Thrift is a remote invocation component of Google-like Protobuf, which Facebook developed open source. However, PROTOBUF only has serialization of data, and only binary protocols are supported, and there is no remote call section. Protobuf native Support Cpp,python,java, in addition to third-party implementation of Objectc,ruby and other languages. And thrift is the realization of serialization, transmission, protocol definition, remote invocation and other functions, more cross-language capabilities. In some respects they can be substituted for each other, but in some respects they have their own scope of application.

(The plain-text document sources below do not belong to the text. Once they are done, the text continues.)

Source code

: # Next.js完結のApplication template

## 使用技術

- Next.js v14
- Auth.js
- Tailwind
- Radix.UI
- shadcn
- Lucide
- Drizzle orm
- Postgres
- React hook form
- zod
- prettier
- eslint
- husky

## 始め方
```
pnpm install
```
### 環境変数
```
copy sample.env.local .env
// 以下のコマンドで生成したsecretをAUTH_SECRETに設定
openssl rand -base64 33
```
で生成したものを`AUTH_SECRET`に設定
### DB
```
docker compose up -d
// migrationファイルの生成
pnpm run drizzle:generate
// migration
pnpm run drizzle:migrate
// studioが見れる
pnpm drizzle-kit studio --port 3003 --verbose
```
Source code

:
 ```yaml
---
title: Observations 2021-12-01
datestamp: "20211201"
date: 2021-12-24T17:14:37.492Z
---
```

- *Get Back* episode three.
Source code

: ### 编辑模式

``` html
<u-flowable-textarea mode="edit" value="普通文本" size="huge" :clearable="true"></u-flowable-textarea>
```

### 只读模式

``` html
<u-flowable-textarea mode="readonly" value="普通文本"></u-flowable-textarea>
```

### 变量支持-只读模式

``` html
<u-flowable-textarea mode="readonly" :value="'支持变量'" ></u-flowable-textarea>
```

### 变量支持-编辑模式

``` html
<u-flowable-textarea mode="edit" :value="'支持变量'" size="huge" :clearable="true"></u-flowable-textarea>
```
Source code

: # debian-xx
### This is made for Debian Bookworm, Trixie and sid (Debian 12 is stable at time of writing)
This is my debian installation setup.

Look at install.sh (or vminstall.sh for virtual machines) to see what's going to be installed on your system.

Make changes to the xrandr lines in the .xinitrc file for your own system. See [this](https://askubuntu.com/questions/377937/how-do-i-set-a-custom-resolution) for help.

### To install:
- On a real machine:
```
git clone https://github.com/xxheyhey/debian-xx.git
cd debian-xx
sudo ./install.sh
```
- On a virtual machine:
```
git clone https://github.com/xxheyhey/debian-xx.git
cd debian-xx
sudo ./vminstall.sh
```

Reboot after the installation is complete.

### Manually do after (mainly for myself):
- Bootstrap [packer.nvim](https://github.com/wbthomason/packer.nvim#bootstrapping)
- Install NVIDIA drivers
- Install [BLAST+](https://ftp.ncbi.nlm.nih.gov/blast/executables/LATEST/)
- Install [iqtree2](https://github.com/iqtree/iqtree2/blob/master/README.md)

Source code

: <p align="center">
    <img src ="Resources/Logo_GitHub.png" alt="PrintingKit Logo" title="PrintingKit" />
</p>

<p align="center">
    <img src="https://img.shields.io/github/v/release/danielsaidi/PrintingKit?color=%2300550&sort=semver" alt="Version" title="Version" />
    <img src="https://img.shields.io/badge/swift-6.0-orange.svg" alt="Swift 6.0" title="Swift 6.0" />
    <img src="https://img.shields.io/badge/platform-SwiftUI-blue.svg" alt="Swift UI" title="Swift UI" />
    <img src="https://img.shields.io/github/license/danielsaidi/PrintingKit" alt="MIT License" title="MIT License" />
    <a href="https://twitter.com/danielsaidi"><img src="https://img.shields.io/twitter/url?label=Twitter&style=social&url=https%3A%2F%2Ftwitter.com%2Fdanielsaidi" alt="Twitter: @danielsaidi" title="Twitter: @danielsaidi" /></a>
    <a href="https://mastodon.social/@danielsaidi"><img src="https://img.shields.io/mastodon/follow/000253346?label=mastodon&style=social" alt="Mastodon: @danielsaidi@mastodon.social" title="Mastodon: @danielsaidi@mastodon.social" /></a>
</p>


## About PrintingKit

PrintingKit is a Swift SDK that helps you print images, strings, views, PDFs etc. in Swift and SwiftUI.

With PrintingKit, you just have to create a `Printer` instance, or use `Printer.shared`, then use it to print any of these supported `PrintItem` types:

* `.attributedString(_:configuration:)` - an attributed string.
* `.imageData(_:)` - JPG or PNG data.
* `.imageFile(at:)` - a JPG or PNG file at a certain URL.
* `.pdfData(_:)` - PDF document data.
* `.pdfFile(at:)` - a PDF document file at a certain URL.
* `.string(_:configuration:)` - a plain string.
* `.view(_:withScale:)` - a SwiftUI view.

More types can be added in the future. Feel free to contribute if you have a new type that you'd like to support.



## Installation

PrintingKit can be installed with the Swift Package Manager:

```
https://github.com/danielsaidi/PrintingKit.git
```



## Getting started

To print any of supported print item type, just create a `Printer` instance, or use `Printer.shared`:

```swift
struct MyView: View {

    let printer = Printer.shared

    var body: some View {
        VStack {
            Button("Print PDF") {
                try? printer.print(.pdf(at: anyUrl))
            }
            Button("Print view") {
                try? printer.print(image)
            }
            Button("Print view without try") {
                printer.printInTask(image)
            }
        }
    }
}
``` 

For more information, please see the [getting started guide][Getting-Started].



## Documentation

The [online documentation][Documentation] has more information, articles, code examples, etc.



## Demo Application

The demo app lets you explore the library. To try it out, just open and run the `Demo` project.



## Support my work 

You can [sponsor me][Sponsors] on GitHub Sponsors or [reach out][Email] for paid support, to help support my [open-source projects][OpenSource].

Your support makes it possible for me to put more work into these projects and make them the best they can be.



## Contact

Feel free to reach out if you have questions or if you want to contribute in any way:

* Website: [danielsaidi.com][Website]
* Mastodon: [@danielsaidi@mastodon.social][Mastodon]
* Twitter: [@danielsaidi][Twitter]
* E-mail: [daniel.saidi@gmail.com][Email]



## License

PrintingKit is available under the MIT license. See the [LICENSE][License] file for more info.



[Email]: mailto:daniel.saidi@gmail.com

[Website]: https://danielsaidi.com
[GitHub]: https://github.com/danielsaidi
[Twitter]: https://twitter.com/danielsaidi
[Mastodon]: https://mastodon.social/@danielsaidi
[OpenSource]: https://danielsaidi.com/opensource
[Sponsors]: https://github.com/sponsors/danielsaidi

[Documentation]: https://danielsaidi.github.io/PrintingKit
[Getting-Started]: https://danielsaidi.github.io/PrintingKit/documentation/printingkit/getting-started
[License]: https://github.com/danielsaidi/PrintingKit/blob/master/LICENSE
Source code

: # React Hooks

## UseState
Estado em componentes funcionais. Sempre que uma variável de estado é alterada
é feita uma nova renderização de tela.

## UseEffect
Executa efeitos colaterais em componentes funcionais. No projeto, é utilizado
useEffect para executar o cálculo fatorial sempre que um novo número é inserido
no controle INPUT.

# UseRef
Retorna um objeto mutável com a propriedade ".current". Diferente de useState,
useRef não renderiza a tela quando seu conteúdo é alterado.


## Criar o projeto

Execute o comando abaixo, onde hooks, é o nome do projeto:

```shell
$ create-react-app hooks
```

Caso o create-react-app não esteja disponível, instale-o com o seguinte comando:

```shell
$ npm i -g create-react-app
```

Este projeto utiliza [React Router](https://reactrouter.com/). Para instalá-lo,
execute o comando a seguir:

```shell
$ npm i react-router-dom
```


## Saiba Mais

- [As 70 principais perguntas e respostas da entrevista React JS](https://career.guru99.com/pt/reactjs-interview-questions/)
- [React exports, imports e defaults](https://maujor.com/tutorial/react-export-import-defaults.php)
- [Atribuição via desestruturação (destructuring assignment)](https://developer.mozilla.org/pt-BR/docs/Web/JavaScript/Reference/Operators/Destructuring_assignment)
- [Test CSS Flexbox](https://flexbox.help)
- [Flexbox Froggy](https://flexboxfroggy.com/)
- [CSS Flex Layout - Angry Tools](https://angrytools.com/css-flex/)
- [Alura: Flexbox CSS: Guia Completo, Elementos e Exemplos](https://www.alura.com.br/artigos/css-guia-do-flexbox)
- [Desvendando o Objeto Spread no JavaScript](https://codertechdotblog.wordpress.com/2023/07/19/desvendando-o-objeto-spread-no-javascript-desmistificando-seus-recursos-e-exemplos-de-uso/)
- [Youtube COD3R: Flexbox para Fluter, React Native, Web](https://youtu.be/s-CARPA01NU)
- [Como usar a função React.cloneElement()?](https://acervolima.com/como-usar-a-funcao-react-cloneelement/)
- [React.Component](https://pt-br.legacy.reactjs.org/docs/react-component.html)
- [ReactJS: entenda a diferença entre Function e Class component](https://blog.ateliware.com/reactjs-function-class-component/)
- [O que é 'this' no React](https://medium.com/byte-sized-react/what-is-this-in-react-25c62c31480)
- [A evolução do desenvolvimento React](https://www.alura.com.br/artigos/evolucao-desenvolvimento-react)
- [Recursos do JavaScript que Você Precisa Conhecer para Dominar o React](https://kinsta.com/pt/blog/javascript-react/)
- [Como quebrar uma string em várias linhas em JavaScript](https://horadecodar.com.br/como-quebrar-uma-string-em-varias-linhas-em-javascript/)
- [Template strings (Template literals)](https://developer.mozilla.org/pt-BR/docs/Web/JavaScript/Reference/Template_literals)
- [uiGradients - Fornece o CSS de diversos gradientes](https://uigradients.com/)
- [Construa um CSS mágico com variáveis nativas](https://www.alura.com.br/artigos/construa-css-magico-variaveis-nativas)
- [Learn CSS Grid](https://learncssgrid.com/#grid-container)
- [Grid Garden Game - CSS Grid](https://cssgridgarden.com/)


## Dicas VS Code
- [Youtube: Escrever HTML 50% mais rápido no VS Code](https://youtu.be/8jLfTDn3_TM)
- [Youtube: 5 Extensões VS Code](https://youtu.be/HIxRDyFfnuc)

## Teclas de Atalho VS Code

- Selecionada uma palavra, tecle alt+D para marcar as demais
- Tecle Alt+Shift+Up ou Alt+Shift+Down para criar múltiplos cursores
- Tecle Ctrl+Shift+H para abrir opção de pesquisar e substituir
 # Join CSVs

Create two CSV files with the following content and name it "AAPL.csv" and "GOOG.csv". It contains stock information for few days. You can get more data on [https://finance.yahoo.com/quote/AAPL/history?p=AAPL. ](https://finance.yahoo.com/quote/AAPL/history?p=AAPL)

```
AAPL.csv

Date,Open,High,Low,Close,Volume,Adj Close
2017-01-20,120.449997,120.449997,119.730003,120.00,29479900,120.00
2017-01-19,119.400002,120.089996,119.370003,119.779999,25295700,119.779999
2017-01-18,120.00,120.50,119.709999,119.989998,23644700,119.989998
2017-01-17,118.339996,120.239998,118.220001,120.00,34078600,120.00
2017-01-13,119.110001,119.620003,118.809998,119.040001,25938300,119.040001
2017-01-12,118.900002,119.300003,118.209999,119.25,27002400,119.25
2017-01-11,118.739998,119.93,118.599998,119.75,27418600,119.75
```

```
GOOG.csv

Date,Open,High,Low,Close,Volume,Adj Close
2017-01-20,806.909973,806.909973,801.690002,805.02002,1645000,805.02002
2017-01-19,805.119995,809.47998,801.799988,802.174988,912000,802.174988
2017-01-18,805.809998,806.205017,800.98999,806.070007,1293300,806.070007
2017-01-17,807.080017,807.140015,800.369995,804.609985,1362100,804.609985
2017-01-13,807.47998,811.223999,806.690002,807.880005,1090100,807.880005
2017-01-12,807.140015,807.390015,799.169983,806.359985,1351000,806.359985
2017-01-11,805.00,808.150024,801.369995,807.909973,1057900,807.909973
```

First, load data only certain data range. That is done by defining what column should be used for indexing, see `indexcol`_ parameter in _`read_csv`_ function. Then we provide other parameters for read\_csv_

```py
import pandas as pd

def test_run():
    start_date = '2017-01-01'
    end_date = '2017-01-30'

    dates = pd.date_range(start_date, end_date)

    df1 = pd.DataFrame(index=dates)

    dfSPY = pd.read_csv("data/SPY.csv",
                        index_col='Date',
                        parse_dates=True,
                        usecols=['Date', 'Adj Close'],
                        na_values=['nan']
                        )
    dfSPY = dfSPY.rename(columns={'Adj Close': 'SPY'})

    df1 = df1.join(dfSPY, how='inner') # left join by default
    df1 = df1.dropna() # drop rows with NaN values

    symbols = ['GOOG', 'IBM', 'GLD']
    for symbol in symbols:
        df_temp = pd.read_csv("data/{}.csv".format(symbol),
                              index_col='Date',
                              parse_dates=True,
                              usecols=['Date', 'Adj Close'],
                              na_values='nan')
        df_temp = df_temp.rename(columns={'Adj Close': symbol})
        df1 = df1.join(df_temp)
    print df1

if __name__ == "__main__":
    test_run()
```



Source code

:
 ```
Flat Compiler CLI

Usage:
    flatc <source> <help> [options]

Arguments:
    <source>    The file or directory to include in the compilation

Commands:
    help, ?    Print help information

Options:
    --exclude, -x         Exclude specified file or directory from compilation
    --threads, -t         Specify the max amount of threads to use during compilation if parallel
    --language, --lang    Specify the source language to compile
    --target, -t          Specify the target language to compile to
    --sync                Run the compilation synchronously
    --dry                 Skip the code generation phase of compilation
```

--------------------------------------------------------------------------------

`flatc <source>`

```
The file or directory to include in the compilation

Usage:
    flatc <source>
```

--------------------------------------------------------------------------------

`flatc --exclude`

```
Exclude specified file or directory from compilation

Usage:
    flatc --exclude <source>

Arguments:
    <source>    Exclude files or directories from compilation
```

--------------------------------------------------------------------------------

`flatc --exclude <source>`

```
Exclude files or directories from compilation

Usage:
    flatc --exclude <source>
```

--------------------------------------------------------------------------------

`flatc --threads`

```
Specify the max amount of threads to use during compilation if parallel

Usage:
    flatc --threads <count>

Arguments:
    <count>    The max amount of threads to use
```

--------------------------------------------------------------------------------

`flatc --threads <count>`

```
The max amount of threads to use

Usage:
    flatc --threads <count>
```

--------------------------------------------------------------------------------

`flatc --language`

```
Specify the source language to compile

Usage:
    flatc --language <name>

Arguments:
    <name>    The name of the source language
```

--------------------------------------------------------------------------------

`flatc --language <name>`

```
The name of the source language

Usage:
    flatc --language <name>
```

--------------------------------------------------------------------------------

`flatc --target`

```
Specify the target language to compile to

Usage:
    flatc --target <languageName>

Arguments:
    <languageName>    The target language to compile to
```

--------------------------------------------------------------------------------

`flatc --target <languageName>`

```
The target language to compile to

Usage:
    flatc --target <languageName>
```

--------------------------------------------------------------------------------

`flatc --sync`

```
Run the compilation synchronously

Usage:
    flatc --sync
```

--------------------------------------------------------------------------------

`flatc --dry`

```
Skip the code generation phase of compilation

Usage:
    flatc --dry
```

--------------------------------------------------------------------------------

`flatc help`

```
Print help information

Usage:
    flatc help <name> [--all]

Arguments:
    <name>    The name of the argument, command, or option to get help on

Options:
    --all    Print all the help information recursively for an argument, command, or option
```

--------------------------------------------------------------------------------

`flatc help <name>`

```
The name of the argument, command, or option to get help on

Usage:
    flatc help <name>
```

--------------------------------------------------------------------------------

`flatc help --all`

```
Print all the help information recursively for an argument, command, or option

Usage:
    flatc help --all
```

Thrift installation and Thrift Python related modules ~
The code is as follows |
Copy Code |
Http://www.apache.org/dist//thrift/0.9.1/thrift-0.9.1.tar.gz Tar zxvf thrift-0.8.0.tar.gz CD thrift-0.8.0 ./configure-with-cpp=no Make sudo make install sudo pip install thrift |
Here are the thrift and hbase modules that can generate Python ~
Thrift-gen py/home/ubuntu/hbase-0.98.1/hbase-thrift/src/main/resources/org/apache/hadoop/hbase/thrift/ Hbase.thrift
The code is as follows |
Copy Code |
From Thrift.transport import Tsocket
From Thrift.protocol import Tbinaryprotocol
From HBase import HBase
Transport=tsocket.tsocket (' localhost ', 9090)
Protocol=tbinaryprotocol.tbinaryprotocol (transport)
Client=hbase.client (Protocol)
Transport.open ()
Client.gettablenames () |
The version of HBase 0.98 looks like there is no thrift related to the formation, I am here with the 0.94 version of the fix.